Supplied information ->
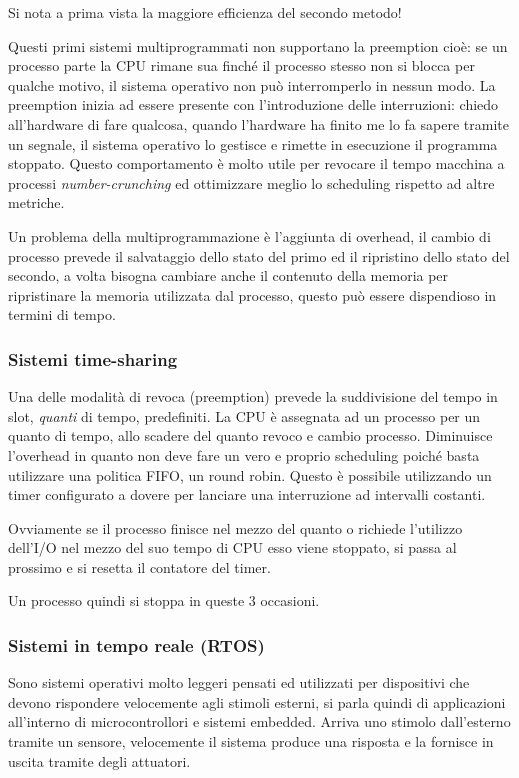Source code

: Si nota a prima vista la maggiore efficienza del secondo metodo!

Questi primi sistemi multiprogrammati non supportano la preemption cioè: se un processo parte la CPU rimane sua finché il processo stesso non si blocca per qualche motivo, il sistema operativo non può interromperlo in nessun modo.
La preemption inizia ad essere presente con l'introduzione delle interruzioni: chiedo all'hardware di fare qualcosa, quando l'hardware ha finito me lo fa sapere tramite un segnale, il sistema operativo lo gestisce e rimette in esecuzione il programma stoppato.
Questo comportamento è molto utile per revocare il tempo macchina a processi \emph{number-crunching} ed ottimizzare meglio lo scheduling rispetto ad altre metriche.

Un problema della multiprogrammazione è l'aggiunta di overhead, il cambio di processo prevede il salvataggio dello stato del primo ed il ripristino dello stato del secondo, a volta bisogna cambiare anche il contenuto della memoria per ripristinare la memoria utilizzata dal processo, questo può essere dispendioso in termini di tempo.

\subsubsection{Sistemi time-sharing}
Una delle modalità di revoca (preemption) prevede la suddivisione del tempo in slot, \emph{quanti} di tempo, predefiniti.
La CPU è assegnata ad un processo per un quanto di tempo, allo scadere del quanto revoco e cambio processo.
Diminuisce l'overhead in quanto non deve fare un vero e proprio scheduling poiché basta utilizzare una politica FIFO, un round robin.
Questo è possibile utilizzando un timer configurato a dovere per lanciare una interruzione ad intervalli costanti.

Ovviamente se il processo finisce nel mezzo del quanto o richiede l'utilizzo dell'I/O nel mezzo del suo tempo di CPU esso viene stoppato, si passa al prossimo e si resetta il contatore del timer.

Un processo quindi si stoppa in queste 3 occasioni.

\subsubsection{Sistemi in tempo reale (RTOS)}
Sono sistemi operativi molto leggeri pensati ed utilizzati per dispositivi che devono rispondere velocemente agli stimoli esterni, si parla quindi di applicazioni all'interno di microcontrollori e sistemi embedded.
Arriva uno stimolo dall'esterno tramite un sensore, velocemente il sistema produce una risposta e la fornisce in uscita tramite degli attuatori.

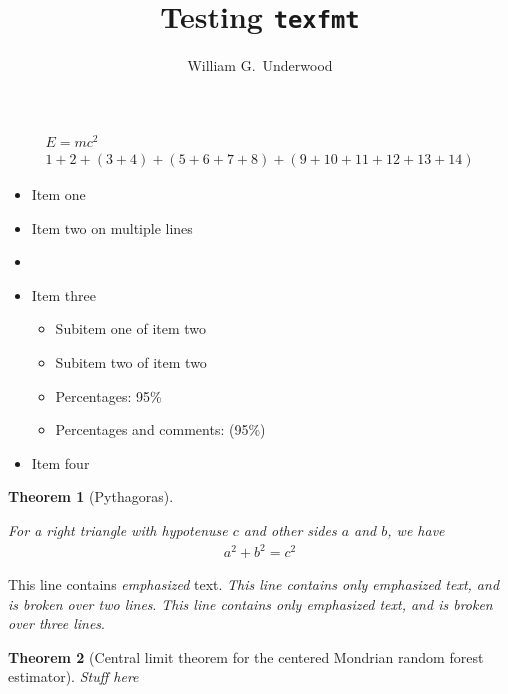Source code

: \documentclass{article}
\title{Testing \texttt{texfmt}}
\author{William G.\ Underwood}
\newtheorem{theorem}{Theorem}
\begin{document}
\maketitle

\begin{align}
  E = m c^2 \\
  1 + 2
  + (3 + 4)
  + (5 + 6
  + 7 + 8)
  + (9 + 10
  + 11 + 12
  + 13 + 14)
\end{align}

\begin{itemize}
  \item Item one %
  \item Item two on
    multiple lines
  \item
  \item Item three
    \begin{itemize}
      \item Subitem one of item two
      \item Subitem two of item two
      \item Percentages: 95\%
      \item Percentages and comments: (95\%) %
    \end{itemize}
  \item Item four %
\end{itemize}

\begin{theorem}[Pythagoras]%
  \label{thm:pythagoras}

  For a right triangle with hypotenuse $c$ and other sides $a$ and $b$,
  we have
  \begin{align*}
    a^2 + b^2 = c^2
  \end{align*}

\end{theorem}

This line contains \emph{emphasized} text.
\emph{This line contains only emphasized text,
  and is broken over two lines}.
\emph{This line contains only
  emphasized text,
  and is broken over three lines}.

\begin{theorem}[Central limit theorem for the centered
    Mondrian random forest estimator]%
  \label{thm:clt}
  Stuff here
\end{theorem}
\end{document}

Problem description ->
Exactly as written, restate the listing above with its pictures omitted.

Exercise response ->
Source code

: Si nota a prima vista la maggiore efficienza del secondo metodo!

Questi primi sistemi multiprogrammati non supportano la preemption cioè: se un processo parte la CPU rimane sua finché il processo stesso non si blocca per qualche motivo, il sistema operativo non può interromperlo in nessun modo.
La preemption inizia ad essere presente con l'introduzione delle interruzioni: chiedo all'hardware di fare qualcosa, quando l'hardware ha finito me lo fa sapere tramite un segnale, il sistema operativo lo gestisce e rimette in esecuzione il programma stoppato.
Questo comportamento è molto utile per revocare il tempo macchina a processi \emph{number-crunching} ed ottimizzare meglio lo scheduling rispetto ad altre metriche.

Un problema della multiprogrammazione è l'aggiunta di overhead, il cambio di processo prevede il salvataggio dello stato del primo ed il ripristino dello stato del secondo, a volta bisogna cambiare anche il contenuto della memoria per ripristinare la memoria utilizzata dal processo, questo può essere dispendioso in termini di tempo.

\subsubsection{Sistemi time-sharing}
Una delle modalità di revoca (preemption) prevede la suddivisione del tempo in slot, \emph{quanti} di tempo, predefiniti.
La CPU è assegnata ad un processo per un quanto di tempo, allo scadere del quanto revoco e cambio processo.
Diminuisce l'overhead in quanto non deve fare un vero e proprio scheduling poiché basta utilizzare una politica FIFO, un round robin.
Questo è possibile utilizzando un timer configurato a dovere per lanciare una interruzione ad intervalli costanti.

Ovviamente se il processo finisce nel mezzo del quanto o richiede l'utilizzo dell'I/O nel mezzo del suo tempo di CPU esso viene stoppato, si passa al prossimo e si resetta il contatore del timer.

Un processo quindi si stoppa in queste 3 occasioni.

\subsubsection{Sistemi in tempo reale (RTOS)}
Sono sistemi operativi molto leggeri pensati ed utilizzati per dispositivi che devono rispondere velocemente agli stimoli esterni, si parla quindi di applicazioni all'interno di microcontrollori e sistemi embedded.
Arriva uno stimolo dall'esterno tramite un sensore, velocemente il sistema produce una risposta e la fornisce in uscita tramite degli attuatori.

Source code

: \documentclass{article}
\title{Testing \texttt{texfmt}}
\author{William G.\ Underwood}
\newtheorem{theorem}{Theorem}
\begin{document}
\maketitle

\begin{align}
  E = m c^2 \\
  1 + 2
  + (3 + 4)
  + (5 + 6
  + 7 + 8)
  + (9 + 10
  + 11 + 12
  + 13 + 14)
\end{align}

\begin{itemize}
  \item Item one %
  \item Item two on
    multiple lines
  \item
  \item Item three
    \begin{itemize}
      \item Subitem one of item two
      \item Subitem two of item two
      \item Percentages: 95\%
      \item Percentages and comments: (95\%) %
    \end{itemize}
  \item Item four %
\end{itemize}

\begin{theorem}[Pythagoras]%
  \label{thm:pythagoras}

  For a right triangle with hypotenuse $c$ and other sides $a$ and $b$,
  we have
  \begin{align*}
    a^2 + b^2 = c^2
  \end{align*}

\end{theorem}

This line contains \emph{emphasized} text.
\emph{This line contains only emphasized text,
  and is broken over two lines}.
\emph{This line contains only
  emphasized text,
  and is broken over three lines}.

\begin{theorem}[Central limit theorem for the centered
    Mondrian random forest estimator]%
  \label{thm:clt}
  Stuff here
\end{theorem}
\end{document}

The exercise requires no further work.